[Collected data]
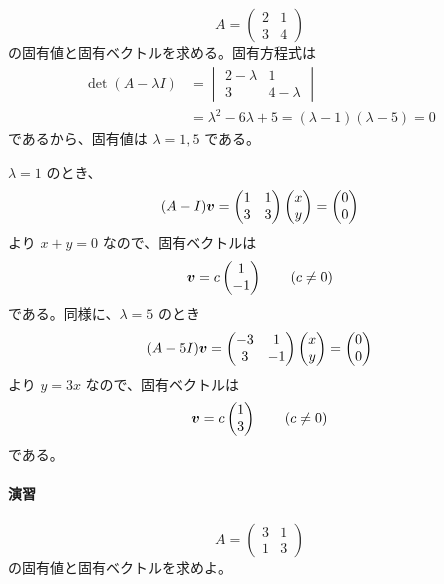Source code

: \begin{example}[固有値と固有ベクトル]
\[
 A=\begin{pmatrix}2&1\\3&4\end{pmatrix}
\]
の固有値と固有ベクトルを求める。固有方程式は
\begin{align*}
 \det(A-\lambda I)
 &=\begin{vmatrix}2-\lambda&1\\3&4-\lambda\end{vmatrix}\\
 &=\lambda^2-6\lambda+5
  =(\lambda-1)(\lambda-5)=0
\end{align*}
であるから、固有値は $\lambda=1,5$ である。

$\lambda=1$ のとき、
\[
 (A-I)\vect{v}
 =\begin{pmatrix}1&1\\3&3\end{pmatrix}
  \begin{pmatrix}x\\y\end{pmatrix}
 =\begin{pmatrix}0\\0\end{pmatrix}
\]
より $x+y=0$ なので、固有ベクトルは
\[
 \vect{v}=c\begin{pmatrix}1\\-1\end{pmatrix}\qquad(c\ne0)
\]
である。同様に、$\lambda=5$ のとき
\[
 (A-5I)\vect{v}
 =\begin{pmatrix}-3&1\\3&-1\end{pmatrix}
  \begin{pmatrix}x\\y\end{pmatrix}
 =\begin{pmatrix}0\\0\end{pmatrix}
\]
より $y=3x$ なので、固有ベクトルは
\[
 \vect{v}=c\begin{pmatrix}1\\3\end{pmatrix}\qquad(c\ne0)
\]
である。
\end{example}

\paragraph{演習}
\[
 A=\begin{pmatrix}3&1\\1&3\end{pmatrix}
\]
の固有値と固有ベクトルを求めよ。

▶ Exercise aim
Which lines of the records contain "qquad"? Show each of them.

▶ Solution below
 \vect{v}=c\begin{pmatrix}1\\-1\end{pmatrix}\qquad(c\ne0)
 \vect{v}=c\begin{pmatrix}1\\3\end{pmatrix}\qquad(c\ne0)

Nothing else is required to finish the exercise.